Submitted by Todd Lewis

The Bucs are busy preparing for the upcoming 2015 season.

Aside from community events and participation, as well as some player recruitment, the Bucs have been occupied with a change in coaching staff. Head Coach Duane Brown (HC for the last four seasons) has retired and Devon Hand has stepped in to fill the big role. For the past two seasons, Hand has coordinated the team’s defense (one of the most ferocious the AFL has ever seen). He’s excited and passionate about taking the Buccaneers in a new direction, one that aims at challenging the Alberta Football League championship.

Coach Hand played football for more than 20 years at various levels, high school football in Red Deer at Lindsay Thurber Comprehensive High School for the Raiders; junior football for the Abbotsford Airforce and later for the University of Manitoba Bisons. After university he played for the Buccaneers for more than seven years.

Prior to coaching the Bucs, he has coached as the defensive coordinator for the Lindsay Thurber Comprehensive High School senior team.

His main goal for 2015 is to win and AFL title.
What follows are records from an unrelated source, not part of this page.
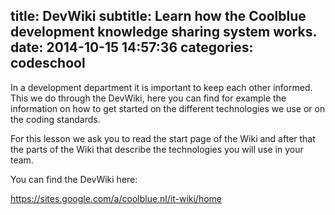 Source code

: title: DevWiki
subtitle: Learn how the Coolblue development knowledge sharing system works.
date: 2014-10-15 14:57:36
categories: codeschool
---
In a development department it is important to keep each other informed. This we do through the DevWiki, here you can find for example the information on how to get started on the different technologies we use or on the coding standards.

For this lesson we ask you to read the start page of the Wiki and after that the parts of the Wiki that describe the technologies you will use in your team.

You can find the DevWiki here:

https://sites.google.com/a/coolblue.nl/it-wiki/home
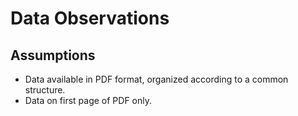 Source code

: # Data Observations

## Assumptions

  + Data available in PDF format, organized according to a common structure.
  + Data on first page of PDF only.
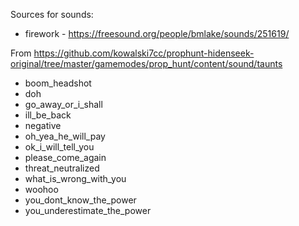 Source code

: Sources for sounds:
* firework - https://freesound.org/people/bmlake/sounds/251619/

From https://github.com/kowalski7cc/prophunt-hidenseek-original/tree/master/gamemodes/prop_hunt/content/sound/taunts
* boom_headshot
* doh
* go_away_or_i_shall
* ill_be_back
* negative
* oh_yea_he_will_pay
* ok_i_will_tell_you
* please_come_again
* threat_neutralized
* what_is_wrong_with_you
* woohoo
* you_dont_know_the_power
* you_underestimate_the_power
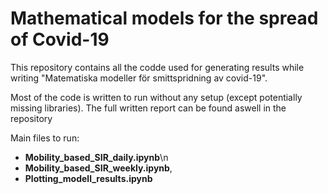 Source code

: # Mathematical models for the spread of Covid-19

This repository contains all the codde used for generating results while writing "Matematiska modeller för smittspridning av
covid-19". 

Most of the code is written to run without any setup (except potentially missing libraries). 
The full written report can be found aswell in the repository

Main files to run:
- **Mobility_based_SIR_daily.ipynb**\n
- **Mobility_based_SIR_weekly.ipynb**,
- **Plotting_modell_results.ipynb**
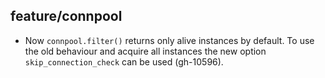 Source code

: ## feature/connpool

* Now `connpool.filter()` returns only alive instances by default.
  To use the old behaviour and acquire all instances the new option
  `skip_connection_check` can be used (gh-10596).
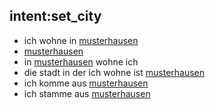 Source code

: ## intent:set_city
- ich wohne in [musterhausen](address_city)
- [musterhausen](address_city)
- in [musterhausen](address_city) wohne ich
- die stadt in der ich wohne ist [musterhausen](address_city)
- ich komme aus [musterhausen](address_city)
- ich stamme aus [musterhausen](address_city)

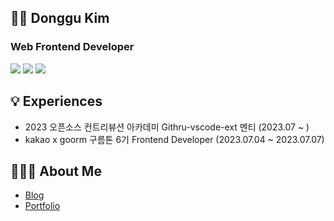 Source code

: ## 👋🏻 Donggu Kim
### Web Frontend Developer

<div>
  <img src="https://img.shields.io/badge/JavaScript-F7DF1E?style=flat-square&logo=JavaScript&logoColor=white"/>
  <img src="https://img.shields.io/badge/-TypeScript-3178C6?style=flat-square&logo=TypeScript&logoColor=white"/>
  <img src="https://img.shields.io/badge/React-61DAFB?style=flat-square&logo=React&logoColor=white"/>
</div>

## 💡 Experiences
- 2023 오픈소스 컨트리뷰션 아카데미 Githru-vscode-ext 멘티 (2023.07 ~ )
- kakao x goorm 구름톤 6기 Frontend Developer (2023.07.04 ~ 2023.07.07)

## 💁🏻‍♂️ About Me
- [Blog](https://velog.io/@donggoo)
- [Portfolio](https://kimdonggu-portfolio.web.app/)
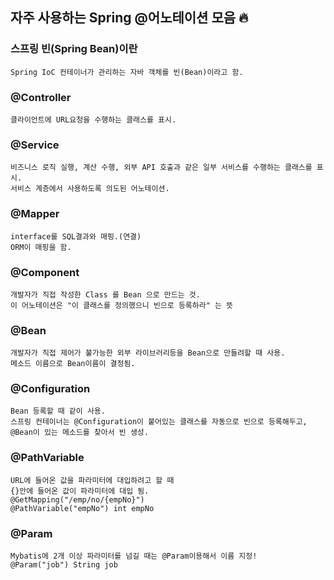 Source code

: ## 자주 사용하는 Spring @어노테이션 모음 :fire:

### 스프링 빈(Spring Bean)이란

    Spring IoC 컨테이너가 관리하는 자바 객체를 빈(Bean)이라고 함.

### @Controller

    클라이언트에 URL요청을 수행하는 클래스를 표시.

### @Service

    비즈니스 로직 실행, 계산 수행, 외부 API 호출과 같은 일부 서비스를 수행하는 클래스를 표시.
    서비스 계층에서 사용하도록 의도된 어노테이션.

### @Mapper

    interface를 SQL결과와 매핑.(연결)
    ORM이 매핑을 함.

### @Component

    개발자가 직접 작성한 Class 를 Bean 으로 만드는 것.
    이 어노테이션은 "이 클래스를 정의했으니 빈으로 등록하라" 는 뜻

### @Bean

    개발자가 직접 제어가 불가능한 외부 라이브러리등을 Bean으로 만들려할 때 사용.
    메소드 이름으로 Bean이름이 결정됨.

### @Configuration

    Bean 등록할 때 같이 사용.
    스프링 컨테이너는 @Configuration이 붙어있는 클래스를 자동으로 빈으로 등록해두고,
    @Bean이 있는 메소드를 찾아서 빈 생성.

### @PathVariable

    URL에 들어온 값을 파라미터에 대입하려고 할 때
    {}안에 들어온 값이 파라미터에 대입 됨.
    @GetMapping("/emp/no/{empNo}")
    @PathVariable("empNo") int empNo

### @Param

    Mybatis에 2개 이상 파라미터를 넘길 때는 @Param이용해서 이름 지정!
    @Param("job") String job
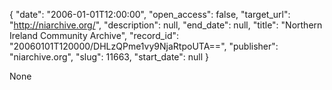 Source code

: {
  "date": "2006-01-01T12:00:00", 
  "open_access": false, 
  "target_url": "http://niarchive.org/", 
  "description": null, 
  "end_date": null, 
  "title": "Northern Ireland Community Archive", 
  "record_id": "20060101T120000/DHLzQPme1vy9NjaRtpoUTA==", 
  "publisher": "niarchive.org", 
  "slug": 11663, 
  "start_date": null
}

None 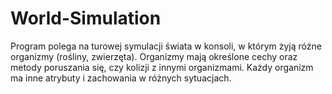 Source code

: # World-Simulation
Program polega na turowej symulacji świata w konsoli, w którym żyją różne organizmy (rośliny, zwierzęta). Organizmy mają określone cechy oraz metody poruszania się, czy kolizji z innymi organizmami. Każdy organizm ma inne atrybuty i zachowania w różnych sytuacjach.
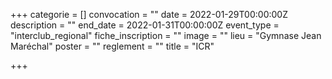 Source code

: +++
categorie = []
convocation = ""
date = 2022-01-29T00:00:00Z
description = ""
end_date = 2022-01-31T00:00:00Z
event_type = "interclub_regional"
fiche_inscription = ""
image = ""
lieu = "Gymnase Jean Maréchal"
poster = ""
reglement = ""
title = "ICR"

+++
         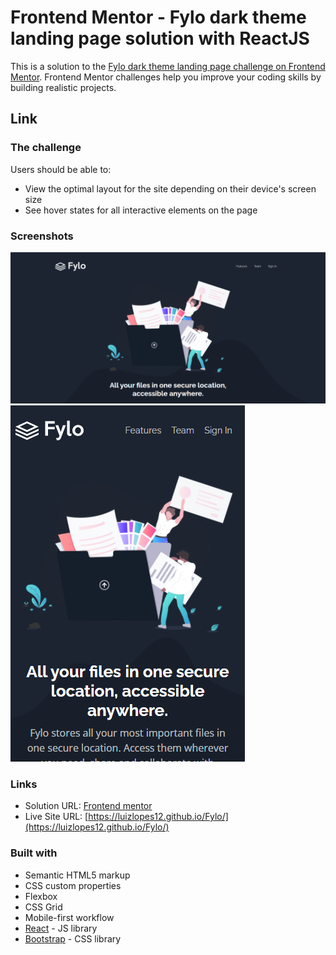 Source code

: # Frontend Mentor - Fylo dark theme landing page solution with ReactJS

This is a solution to the [Fylo dark theme landing page challenge on Frontend Mentor](https://www.frontendmentor.io/challenges/fylo-dark-theme-landing-page-5ca5f2d21e82137ec91a50fd). 
Frontend Mentor challenges help you improve your coding skills by building realistic projects. 

## Link 
  
### The challenge
Users should be able to:

- View the optimal layout for the site depending on their device's screen size
- See hover states for all interactive elements on the page

### Screenshots

![Desktop](./desk-screen2.png)
![Mobile](./mobile-screen2.png)



### Links

- Solution URL: [Frontend mentor](https://www.frontendmentor.io/solutions/responsive-landing-page-with-reactjs-9hQT04F8Z)
- Live Site URL: [https://luizlopes12.github.io/Fylo/](https://luizlopes12.github.io/Fylo/)


### Built with

- Semantic HTML5 markup
- CSS custom properties
- Flexbox
- CSS Grid
- Mobile-first workflow
- [React](https://reactjs.org/) - JS library
- [Bootstrap](https://getbootstrap.com/) - CSS library

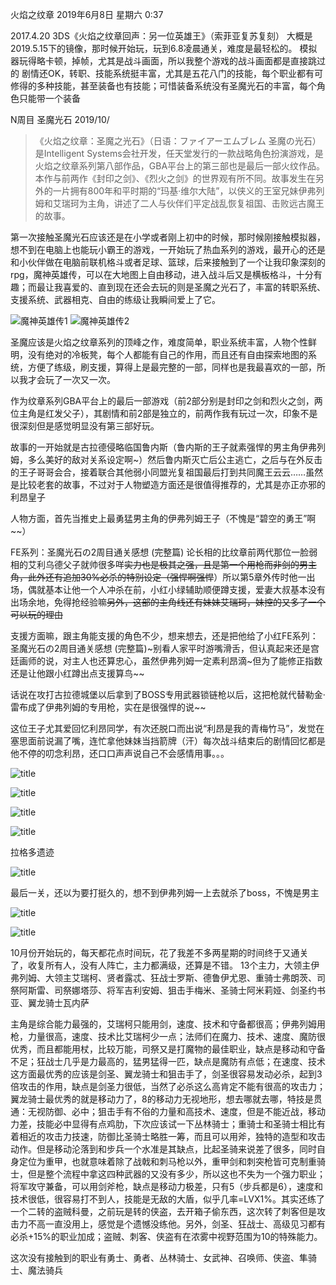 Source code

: 火焰之纹章
2019年6月8日 星期六
0:37
 
2017.4.20 3DS《火焰之纹章回声：另一位英雄王》（索菲亚复苏复刻）
大概是2019.5.15下的镜像，那时候开始玩，玩到6.8凌晨通关，难度是最轻松的。
模拟器玩得略卡顿，掉帧，尤其是战斗画面，所以我整个游戏的战斗画面都是直接跳过的
剧情还OK，转职、技能系统挺丰富，尤其是五花八门的技能，每个职业都有可修得的多种技能，甚至装备也有技能；可惜装备系统没有圣魔光石的丰富，每个角色只能带一个装备
 
 
 
 
 
 
 
N周目 圣魔光石 2019/10/
 
>《火焰之纹章：圣魔之光石》（日语：ファイアーエムブレム 圣魔の光石）是Intelligent Systems会社开发，任天堂发行的一款战略角色扮演游戏，是火焰之纹章系列第八部作品，GBA平台上的第三部也是最后一部火纹作品。
本作与前两作《封印之剑》、《烈火之剑》的世界观有所不同。故事发生在另外的一片拥有800年和平时期的“玛基·维尔大陆”，以侠义的王室兄妹伊弗列姆和艾瑞珂为主角，讲述了二人与伙伴们平定战乱恢复祖国、击败远古魔王的故事。

第一次接触圣魔光石应该还是在小学或者刚上初中的时候，那时候刚接触模拟器，想不到在电脑上也能玩小霸王的游戏，一开始玩了热血系列的游戏，最开心的还是和小伙伴做在电脑前联机格斗或者足球、篮球，后来接触到了一个让我印象深刻的rpg，魔神英雄传，可以在大地图上自由移动，进入战斗后又是横板格斗，十分有趣；而最让我喜爱的、直到现在还会去玩的则是圣魔之光石了，丰富的转职系统、支援系统、武器相克、自由的练级让我瞬间爱上了它。

![魔神英雄传1](https://raw.githubusercontent.com/GrapevineLin/gitnote-images/master/gitnote/2019/10/18/fc-1571378089652.png)
![魔神英雄传2](https://raw.githubusercontent.com/GrapevineLin/gitnote-images/master/gitnote/2019/10/18/fc2-1571378094907.png)

圣魔应该是火焰之纹章系列的顶峰之作，难度简单，职业系统丰富，人物个性鲜明，没有绝对的冷板凳，每个人都能有自己的作用，而且还有自由探索地图的系统，方便了练级，刷支援，算得上是最完整的一部，同样也是我最喜欢的一部，所以我才会玩了一次又一次。

作为纹章系列GBA平台上的最后一部游戏（前2部分别是封印之剑和烈火之剑，两位主角是红发父子），其剧情和前2部是独立的，前两作我有玩过一次，印象不是很深刻但是感觉明显没有第三部好玩。

故事的一开始就是古拉德侵略临国鲁内斯（鲁内斯的王子就素强悍的男主角伊弗列姆，多么美好的敌对关系设定啊~）然后鲁内斯灭亡后公主逃亡，之后与在外反击的王子哥哥会合，接着联合其他弱小同盟光复祖国最后打到共同魔王云云……虽然是比较老套的故事，不过对于人物塑造方面还是很值得推荐的，尤其是亦正亦邪的利昂皇子

人物方面，首先当推史上最勇猛男主角的伊弗列姆王子（不愧是“碧空的勇王”啊~~）
 
FE系列：圣魔光石の2周目通关感想 <wbr>(完整篇)
论长相的比纹章前两代那位一脸弱相的艾利乌德父子就帅很多咩~~实力也是极其之强，且是第一个用枪而非剑的男主角，此外还有追加30%必杀的特别设定（强悍啊强悍~~）所以第5章外传时他一出场，偶就基本让他一个人冲杀在前，小红小绿辅助顺便蹲支援，爱妻大叔基本没有出场余地，免得抢经验嘛~~另外，这部的主角线还有妹妹艾瑞珂，妹控的又多了一个可以玩的理由~~
 
支援方面嘛，跟主角能支援的角色不少，想来想去，还是把他给了小红FE系列：圣魔光石の2周目通关感想 <wbr>(完整篇)~别看人家平时游嘴滑舌，但认真起来还是宫廷画师的说，对主人也还算忠心，虽然伊弗列姆一定素利昂滴~但为了能修正指数还是让他跟小红蹲出点支援算鸟~~
 
话说在攻打古拉德城堡以后拿到了BOSS专用武器锁链枪以后，这把枪就代替勒金·雷布成了伊弗列姆的专用枪，实在是很强悍的说~~
 
这位王子尤其爱回忆利昂同学，有次还脱口而出说“利昂是我的青梅竹马”，发觉在塞思面前说漏了嘴，连忙拿他妹妹当挡箭牌（汗）每次战斗结束后的剧情回忆都是他不停的叨念利昂，还口口声声说自己不会感情用事。。。
 
 ![title](https://raw.githubusercontent.com/GrapevineLin/gitnote-images/master/gitnote/2019/10/18/4-1571374621798.png)
 
 
 ![title](https://raw.githubusercontent.com/GrapevineLin/gitnote-images/master/gitnote/2019/10/18/5-1571374637360.png)
 
![title](https://raw.githubusercontent.com/GrapevineLin/gitnote-images/master/gitnote/2019/10/18/6-1571374651580.png)
 
 ![title](https://raw.githubusercontent.com/GrapevineLin/gitnote-images/master/gitnote/2019/10/18/7-1571374707896.png)
 
拉格多遗迹
 
 ![title](https://raw.githubusercontent.com/GrapevineLin/gitnote-images/master/gitnote/2019/10/18/8-1571374741766.png)
 

最后一关，还以为要打挺久的，想不到伊弗列姆一上去就杀了boss，不愧是男主

 ![title](https://raw.githubusercontent.com/GrapevineLin/gitnote-images/master/gitnote/2019/10/18/10-1571374765948.png)

![title](https://raw.githubusercontent.com/GrapevineLin/gitnote-images/master/gitnote/2019/10/18/11-1571374783487.png)
 
 
 
10月份开始玩的，每天都花点时间玩，花了我差不多两星期的时间终于又通关了，收复所有人，没有人阵亡，主力都满级，还算是不错。
13个主力，大领主伊弗列姆、大领主艾瑞柯、贤者露忒、狂战士罗斯、德鲁伊尤恩、重骑士弗朗茨、司祭阿斯雷、司祭娜塔莎、将军吉利安姆、狙击手梅米、圣骑士阿米莉娅、剑圣约书亚、翼龙骑士瓦内萨
 
主角是综合能力最强的，艾瑞柯只能用剑，速度、技术和守备都很高；伊弗列姆用枪，力量很高，速度、技术比艾瑞柯少一点；法师们在魔力、技术、速度、魔防很优秀，而且都能用杖，比较万能，司祭又是打魔物的最佳职业，缺点是移动和守备不足；狂战士几乎是力最高的，猛男猛得一匹，缺点是魔防有点低；在速度、技术这方面最优秀的应该是剑圣、翼龙骑士和狙击手了，剑圣很容易发动必杀，起到3倍攻击的作用，缺点是剑圣力很低，当然了必杀这么高肯定不能有很高的攻击力；翼龙骑士最优秀的就是移动力了，8的移动力无视地形，想去哪就去哪，特技是贯通：无视防御、必中；狙击手有不俗的力量和高技术、速度，但是不能近战，移动力差，技能必中显得有点鸡肋，下次应该试一下丛林骑士；重骑士和圣骑士相比有着相近的攻击力技速，防御比圣骑士略胜一筹，而且可以用斧，独特的造型和攻击动作。但是移动沦落到和步兵一个水准是其缺点，比起圣骑来说差了很多，同时自身定位为重甲，也就意味着除了战戟和刺马枪以外，重甲剑和刺突枪皆可克制重骑士，但是整个流程中拿这四种武器的又没有多少，所以这也不失为一个强力职业；将军攻守兼备，可以用剑斧枪，缺点是移动力极差，只有5（步兵都是6），速度和技术很低，很容易打不到人，技能是无敌的大盾，似乎几率=LVX1%。其实还练了一个二转的盗贼科曼，之前玩是转的侠盗，去开箱子偷东西，这次转了刺客但是攻击力不高一直没用上，感觉是个遗憾没练他。另外，剑圣、狂战士、高级见习都有必杀+15%的职业加成；盗贼、刺客、侠盗有在浓雾中视野范围为10的特殊能力。
 
这次没有接触到的职业有勇士、勇者、丛林骑士、女武神、召唤师、侠盗、隼骑士、魔法骑兵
As to his philosophy of football, coach Hand describes it as follows: “I truly believe that football is the most team oriented organized sport there is. Everyone has a role in winning, from the star QB, to the scout team defensive back, and no one man is more important than the next. For a team to achieve victory, everyone must come together on the same day at the same time and do their jobs, making sacrifices whenever asked and do it at 100 miles an hour. Allow this allegory/metaphor: Football to me, is like life and death compressed into four quarters. To find success you must work hard, take chances, be there for your family, make sacrifices, fight tooth and nail when challenged and above all refuse to quit. You do that in football, just like in life, chances are you are going to be successful in what you are trying to accomplish.

“The returning veterans on this team, just like the new recruits and talent that join us, must understand that this game is finite and can be taken away from you at any point. Work, family situation, personal circumstances and, of course, age/injury will at some point come and take this game away from you. When we strap up in red and black this upcoming summer, you will be challenged to leave it all on the field for the better of the team. There will be no excuses. There will be no shortcuts. When the summer turns to fall and the dust settles, you have to be able to look your brother in the eye and say you laid it on the line for the team. This is what the 2015 Central Alberta Buccaneers will be all about.”

The Central Alberta Buccaneers have been busy in the community during the off-season. The fellows ran a skills and drills football camp for the students at Oriole Park Elementary School, hoping to instill a passion and skill-base in the young footballers. The guys also rolled up their sleeves to donate blood. This is the third donation the guys have made as a team; as a result, The Central Alberta Buccaneers are officially partners for life with the Canadian Blood Services.